Connected to the world database, queried full and partial result sets from world.country, counted rows with COUNT(*), renamed columns with AS, sorted by population, and solved a final challenge with combined WHERE conditions.

Schema Inspection

Started with broad queries to understand how many rows existed and which columns were available in the table.

Ordered Result Sets

Used aliases and ascending or descending ordering to make the output easier to read.

Filtered Queries

Applied numeric and text conditions to answer a concrete question about Southern Europe.

Step-by-Step Walkthrough

The queries move from general exploration to targeted filtering, which is the normal progression when analyzing a dataset.

01

Connect to the Command Host and confirm the world database

  • Opened the Command Host through Session Manager, switched to root, and connected with mysql -u root --password='re:St@rt!9'.
  • Ran SHOW DATABASES; to confirm that the world database was available before starting the query exercises.
This setup is the same as in the previous database labs. The difference here is that the focus stays on reading and filtering data, not on changing it.
02

Inspect the table structure and basic result sets

  • Queried the full table with SELECT * FROM world.country; to view the raw dataset.
  • Counted the rows with SELECT COUNT(*) FROM world.country; and checked the table definition with SHOW COLUMNS FROM world.country;.
  • Selected only the columns that mattered for the exercise with SELECT Name, Capital, Region, SurfaceArea, Population FROM world.country;.
03

Order and filter the result set

  • Renamed SurfaceArea with the alias AS "Surface Area" to make the output easier to read.
  • Sorted the countries by population using ORDER BY Population and then reversed the order with ORDER BY Population DESC.
  • Applied the condition WHERE Population > 50000000 to focus on larger countries.
  • Added a second condition with AND Population < 100000000 to narrow the results to a more specific range.
04

Answer the challenge question

  • Built a query for the question: Which country in Southern Europe has a population greater than 50 million?
  • Used WHERE Population > 50000000 AND Region = "Southern Europe" to combine the numeric and text filters in one statement.
  • The result returned Italy, which satisfies both conditions in the dataset.

Query Reference

Main read-only statements and operators used to inspect, sort, and filter the dataset.

sql

SELECT * FROM world.country;

Returns every column and every row in the table.

sql

SELECT COUNT(*) FROM world.country;

Counts the total number of rows in the table.

sql

SHOW COLUMNS FROM world.country;

Lists the schema so you can see which columns are available for selection or filtering.

sql

SELECT Name, Capital, Region, SurfaceArea, Population FROM world.country;

Returns only the selected columns instead of the full table.

sql

ORDER BY Population DESC

Sorts the result set by population in descending order.

sql

WHERE Population > 50000000

Keeps only rows that match the numeric condition.

sql

WHERE Population > 50000000 AND Region = "Southern Europe"
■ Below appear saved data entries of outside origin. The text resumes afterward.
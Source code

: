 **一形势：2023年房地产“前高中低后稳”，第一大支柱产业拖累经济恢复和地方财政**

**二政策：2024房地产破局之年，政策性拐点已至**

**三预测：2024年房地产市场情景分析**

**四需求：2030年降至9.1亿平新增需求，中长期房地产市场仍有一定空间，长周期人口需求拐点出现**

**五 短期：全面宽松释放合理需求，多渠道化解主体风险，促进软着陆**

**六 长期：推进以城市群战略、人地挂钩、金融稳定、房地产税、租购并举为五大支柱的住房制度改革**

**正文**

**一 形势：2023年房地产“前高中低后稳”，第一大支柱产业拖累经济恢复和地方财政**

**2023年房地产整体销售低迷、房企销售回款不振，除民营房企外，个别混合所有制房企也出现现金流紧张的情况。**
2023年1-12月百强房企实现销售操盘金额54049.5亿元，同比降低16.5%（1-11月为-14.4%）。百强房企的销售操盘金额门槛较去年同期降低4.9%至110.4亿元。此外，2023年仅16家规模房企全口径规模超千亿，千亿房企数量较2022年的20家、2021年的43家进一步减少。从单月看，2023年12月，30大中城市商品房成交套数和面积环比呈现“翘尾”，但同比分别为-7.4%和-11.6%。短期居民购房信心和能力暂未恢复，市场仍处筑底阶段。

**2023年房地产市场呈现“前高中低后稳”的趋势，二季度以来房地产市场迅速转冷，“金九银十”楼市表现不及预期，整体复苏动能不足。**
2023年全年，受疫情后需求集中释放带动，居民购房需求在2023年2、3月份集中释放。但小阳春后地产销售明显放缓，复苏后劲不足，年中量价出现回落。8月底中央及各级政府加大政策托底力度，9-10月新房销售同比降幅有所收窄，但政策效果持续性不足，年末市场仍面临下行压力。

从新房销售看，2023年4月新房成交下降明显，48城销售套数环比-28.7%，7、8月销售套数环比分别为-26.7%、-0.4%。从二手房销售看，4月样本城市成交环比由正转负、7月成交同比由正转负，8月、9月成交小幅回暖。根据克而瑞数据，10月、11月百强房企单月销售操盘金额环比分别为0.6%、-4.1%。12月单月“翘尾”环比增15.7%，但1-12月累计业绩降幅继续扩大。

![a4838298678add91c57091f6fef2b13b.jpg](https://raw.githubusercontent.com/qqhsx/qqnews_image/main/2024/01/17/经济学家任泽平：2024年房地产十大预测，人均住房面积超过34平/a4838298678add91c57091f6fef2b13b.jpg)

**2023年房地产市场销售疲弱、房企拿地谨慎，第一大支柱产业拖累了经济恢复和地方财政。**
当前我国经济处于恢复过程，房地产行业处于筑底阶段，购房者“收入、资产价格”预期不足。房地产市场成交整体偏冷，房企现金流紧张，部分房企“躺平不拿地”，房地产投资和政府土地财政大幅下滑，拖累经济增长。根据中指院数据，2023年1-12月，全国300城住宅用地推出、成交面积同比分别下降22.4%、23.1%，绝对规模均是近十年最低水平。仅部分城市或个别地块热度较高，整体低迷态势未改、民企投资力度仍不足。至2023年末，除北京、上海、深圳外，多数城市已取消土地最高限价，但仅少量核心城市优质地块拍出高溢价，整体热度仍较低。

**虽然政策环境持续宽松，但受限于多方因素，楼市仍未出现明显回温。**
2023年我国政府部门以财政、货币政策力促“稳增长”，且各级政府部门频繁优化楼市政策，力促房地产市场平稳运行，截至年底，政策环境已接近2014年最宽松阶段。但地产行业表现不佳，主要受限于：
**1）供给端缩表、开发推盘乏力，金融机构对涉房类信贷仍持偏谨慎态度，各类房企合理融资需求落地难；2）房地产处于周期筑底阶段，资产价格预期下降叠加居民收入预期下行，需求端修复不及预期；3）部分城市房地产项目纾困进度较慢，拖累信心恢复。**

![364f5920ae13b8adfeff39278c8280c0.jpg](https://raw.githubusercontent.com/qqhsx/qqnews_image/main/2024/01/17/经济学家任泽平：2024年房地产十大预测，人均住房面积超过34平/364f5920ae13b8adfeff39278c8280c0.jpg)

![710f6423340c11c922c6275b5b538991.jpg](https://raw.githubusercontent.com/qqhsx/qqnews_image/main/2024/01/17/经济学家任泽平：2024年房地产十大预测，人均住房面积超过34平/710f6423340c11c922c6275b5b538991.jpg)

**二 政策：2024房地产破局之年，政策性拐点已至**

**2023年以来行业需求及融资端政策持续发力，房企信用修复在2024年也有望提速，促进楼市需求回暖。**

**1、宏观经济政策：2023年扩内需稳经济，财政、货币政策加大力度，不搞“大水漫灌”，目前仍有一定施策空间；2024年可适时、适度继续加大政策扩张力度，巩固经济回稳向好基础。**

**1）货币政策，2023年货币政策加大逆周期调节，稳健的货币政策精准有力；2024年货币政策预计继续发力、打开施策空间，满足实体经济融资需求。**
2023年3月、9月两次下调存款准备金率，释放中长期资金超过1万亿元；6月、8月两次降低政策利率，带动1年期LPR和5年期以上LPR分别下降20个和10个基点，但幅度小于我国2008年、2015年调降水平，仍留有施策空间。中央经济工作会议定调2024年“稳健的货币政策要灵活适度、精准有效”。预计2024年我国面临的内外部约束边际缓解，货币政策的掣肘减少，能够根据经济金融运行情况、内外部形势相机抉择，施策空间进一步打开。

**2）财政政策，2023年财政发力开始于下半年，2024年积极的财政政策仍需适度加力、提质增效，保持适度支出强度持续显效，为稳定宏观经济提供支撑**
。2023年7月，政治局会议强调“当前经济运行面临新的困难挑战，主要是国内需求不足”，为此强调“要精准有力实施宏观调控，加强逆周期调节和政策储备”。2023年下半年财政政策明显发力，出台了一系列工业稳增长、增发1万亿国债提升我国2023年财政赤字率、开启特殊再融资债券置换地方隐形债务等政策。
Combines two conditions so the result answers a much more specific question.

Key Learnings

What Was Actually Learned

COUNT(*) is a quick way to measure table size before doing more detailed analysis.
Choosing only the needed columns makes the result set easier to read than using SELECT * all the time.
WHERE, ORDER BY, and AND turn a general query into a precise answer to a real question.

Technical Conclusion

This lab showed that querying is not only about retrieving rows. It is about shaping the output so that it becomes useful for decision-making or validation.

The final challenge made that point clear. Instead of scanning the full table manually, a well-constructed SELECT statement narrowed the dataset to one answer with a clear and repeatable condition set.